GIVEN INFORMATION ▸
+++++
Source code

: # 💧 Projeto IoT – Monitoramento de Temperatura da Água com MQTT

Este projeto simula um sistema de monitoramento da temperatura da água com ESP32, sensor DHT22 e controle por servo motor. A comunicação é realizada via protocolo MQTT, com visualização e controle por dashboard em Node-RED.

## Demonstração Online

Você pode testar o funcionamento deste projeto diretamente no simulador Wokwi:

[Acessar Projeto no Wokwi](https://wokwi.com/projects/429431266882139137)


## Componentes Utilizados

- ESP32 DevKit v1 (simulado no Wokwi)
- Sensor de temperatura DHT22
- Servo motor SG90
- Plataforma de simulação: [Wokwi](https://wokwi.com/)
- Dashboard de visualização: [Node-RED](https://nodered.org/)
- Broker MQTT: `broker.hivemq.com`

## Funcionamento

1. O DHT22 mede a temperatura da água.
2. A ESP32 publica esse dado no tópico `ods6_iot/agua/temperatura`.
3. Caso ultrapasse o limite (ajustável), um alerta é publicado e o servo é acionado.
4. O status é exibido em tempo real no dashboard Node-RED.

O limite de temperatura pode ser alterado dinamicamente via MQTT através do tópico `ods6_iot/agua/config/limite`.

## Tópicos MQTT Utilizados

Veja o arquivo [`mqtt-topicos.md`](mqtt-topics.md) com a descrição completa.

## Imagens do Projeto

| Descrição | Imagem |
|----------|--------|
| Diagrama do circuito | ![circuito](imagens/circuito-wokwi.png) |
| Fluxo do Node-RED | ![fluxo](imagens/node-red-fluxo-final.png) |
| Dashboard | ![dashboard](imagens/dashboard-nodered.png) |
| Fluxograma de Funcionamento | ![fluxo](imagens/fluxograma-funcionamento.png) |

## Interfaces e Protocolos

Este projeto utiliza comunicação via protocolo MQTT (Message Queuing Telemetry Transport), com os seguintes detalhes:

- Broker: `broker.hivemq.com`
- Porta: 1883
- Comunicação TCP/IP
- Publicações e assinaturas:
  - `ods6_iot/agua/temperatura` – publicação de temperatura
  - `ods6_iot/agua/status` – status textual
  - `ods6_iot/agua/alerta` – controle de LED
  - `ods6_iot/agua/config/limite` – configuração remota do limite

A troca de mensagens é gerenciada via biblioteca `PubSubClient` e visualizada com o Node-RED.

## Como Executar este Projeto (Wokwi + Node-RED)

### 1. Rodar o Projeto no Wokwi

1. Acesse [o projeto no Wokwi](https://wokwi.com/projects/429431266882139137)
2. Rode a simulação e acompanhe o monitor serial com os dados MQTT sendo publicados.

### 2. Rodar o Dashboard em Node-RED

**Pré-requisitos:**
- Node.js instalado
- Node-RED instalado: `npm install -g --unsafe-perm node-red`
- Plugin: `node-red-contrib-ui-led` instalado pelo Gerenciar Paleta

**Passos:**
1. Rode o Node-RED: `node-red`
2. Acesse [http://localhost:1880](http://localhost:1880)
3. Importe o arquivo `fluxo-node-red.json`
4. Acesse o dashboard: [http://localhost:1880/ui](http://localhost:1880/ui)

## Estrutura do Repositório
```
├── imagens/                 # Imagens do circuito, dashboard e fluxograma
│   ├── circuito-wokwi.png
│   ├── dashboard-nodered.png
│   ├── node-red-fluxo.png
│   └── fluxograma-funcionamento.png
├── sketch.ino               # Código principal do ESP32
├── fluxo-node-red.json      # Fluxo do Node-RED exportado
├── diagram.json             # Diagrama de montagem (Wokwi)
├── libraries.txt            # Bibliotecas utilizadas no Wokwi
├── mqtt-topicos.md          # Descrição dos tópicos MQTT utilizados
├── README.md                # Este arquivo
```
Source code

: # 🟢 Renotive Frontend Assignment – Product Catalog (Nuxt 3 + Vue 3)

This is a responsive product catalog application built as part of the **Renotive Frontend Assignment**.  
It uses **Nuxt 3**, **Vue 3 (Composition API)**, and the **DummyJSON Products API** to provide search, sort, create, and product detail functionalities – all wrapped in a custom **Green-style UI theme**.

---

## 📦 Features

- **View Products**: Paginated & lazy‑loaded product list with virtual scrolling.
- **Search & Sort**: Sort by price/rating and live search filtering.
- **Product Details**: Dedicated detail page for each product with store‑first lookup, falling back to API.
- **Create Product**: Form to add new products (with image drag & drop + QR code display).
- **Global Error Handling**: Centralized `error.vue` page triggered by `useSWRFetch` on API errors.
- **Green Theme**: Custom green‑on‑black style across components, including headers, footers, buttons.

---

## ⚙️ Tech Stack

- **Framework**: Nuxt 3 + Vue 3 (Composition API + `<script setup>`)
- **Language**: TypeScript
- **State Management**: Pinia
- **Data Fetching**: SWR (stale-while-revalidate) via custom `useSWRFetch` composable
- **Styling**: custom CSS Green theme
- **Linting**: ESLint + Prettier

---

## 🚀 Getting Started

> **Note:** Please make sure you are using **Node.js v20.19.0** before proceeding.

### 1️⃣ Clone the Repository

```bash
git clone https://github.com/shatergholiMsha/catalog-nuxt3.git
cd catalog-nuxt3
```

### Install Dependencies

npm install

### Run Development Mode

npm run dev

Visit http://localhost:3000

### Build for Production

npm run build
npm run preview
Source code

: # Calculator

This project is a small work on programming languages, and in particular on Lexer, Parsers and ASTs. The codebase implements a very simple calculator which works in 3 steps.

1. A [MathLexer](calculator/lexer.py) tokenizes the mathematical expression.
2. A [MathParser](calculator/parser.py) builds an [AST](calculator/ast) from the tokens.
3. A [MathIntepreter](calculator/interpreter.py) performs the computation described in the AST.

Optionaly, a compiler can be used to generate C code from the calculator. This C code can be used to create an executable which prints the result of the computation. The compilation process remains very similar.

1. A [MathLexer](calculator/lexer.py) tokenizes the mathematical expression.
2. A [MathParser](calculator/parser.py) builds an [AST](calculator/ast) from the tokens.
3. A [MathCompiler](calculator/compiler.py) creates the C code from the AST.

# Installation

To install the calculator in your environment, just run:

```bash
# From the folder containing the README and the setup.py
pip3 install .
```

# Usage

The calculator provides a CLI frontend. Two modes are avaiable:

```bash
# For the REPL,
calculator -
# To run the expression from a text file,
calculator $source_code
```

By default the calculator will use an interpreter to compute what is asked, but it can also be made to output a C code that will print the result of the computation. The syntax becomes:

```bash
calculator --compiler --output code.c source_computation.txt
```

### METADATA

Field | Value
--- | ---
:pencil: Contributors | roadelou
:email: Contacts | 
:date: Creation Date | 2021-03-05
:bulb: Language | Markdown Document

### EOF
+++++
WHAT YOU SHOULD DO ▸
In the listing above, please print only the lines from the first one to the line where "remota do limite" appears, exactly as written, both of those lines included.

RESULT OF THIS TASK ▸
Source code

: # 💧 Projeto IoT – Monitoramento de Temperatura da Água com MQTT

Este projeto simula um sistema de monitoramento da temperatura da água com ESP32, sensor DHT22 e controle por servo motor. A comunicação é realizada via protocolo MQTT, com visualização e controle por dashboard em Node-RED.

## Demonstração Online

Você pode testar o funcionamento deste projeto diretamente no simulador Wokwi:

[Acessar Projeto no Wokwi](https://wokwi.com/projects/429431266882139137)


## Componentes Utilizados

- ESP32 DevKit v1 (simulado no Wokwi)
- Sensor de temperatura DHT22
- Servo motor SG90
- Plataforma de simulação: [Wokwi](https://wokwi.com/)
- Dashboard de visualização: [Node-RED](https://nodered.org/)
- Broker MQTT: `broker.hivemq.com`

## Funcionamento

1. O DHT22 mede a temperatura da água.
2. A ESP32 publica esse dado no tópico `ods6_iot/agua/temperatura`.
3. Caso ultrapasse o limite (ajustável), um alerta é publicado e o servo é acionado.
4. O status é exibido em tempo real no dashboard Node-RED.

O limite de temperatura pode ser alterado dinamicamente via MQTT através do tópico `ods6_iot/agua/config/limite`.

## Tópicos MQTT Utilizados

Veja o arquivo [`mqtt-topicos.md`](mqtt-topics.md) com a descrição completa.

## Imagens do Projeto

| Descrição | Imagem |
|----------|--------|
| Diagrama do circuito | ![circuito](imagens/circuito-wokwi.png) |
| Fluxo do Node-RED | ![fluxo](imagens/node-red-fluxo-final.png) |
| Dashboard | ![dashboard](imagens/dashboard-nodered.png) |
| Fluxograma de Funcionamento | ![fluxo](imagens/fluxograma-funcionamento.png) |

## Interfaces e Protocolos

Este projeto utiliza comunicação via protocolo MQTT (Message Queuing Telemetry Transport), com os seguintes detalhes:

- Broker: `broker.hivemq.com`
- Porta: 1883
- Comunicação TCP/IP
- Publicações e assinaturas:
  - `ods6_iot/agua/temperatura` – publicação de temperatura
  - `ods6_iot/agua/status` – status textual
  - `ods6_iot/agua/alerta` – controle de LED
  - `ods6_iot/agua/config/limite` – configuração remota do limite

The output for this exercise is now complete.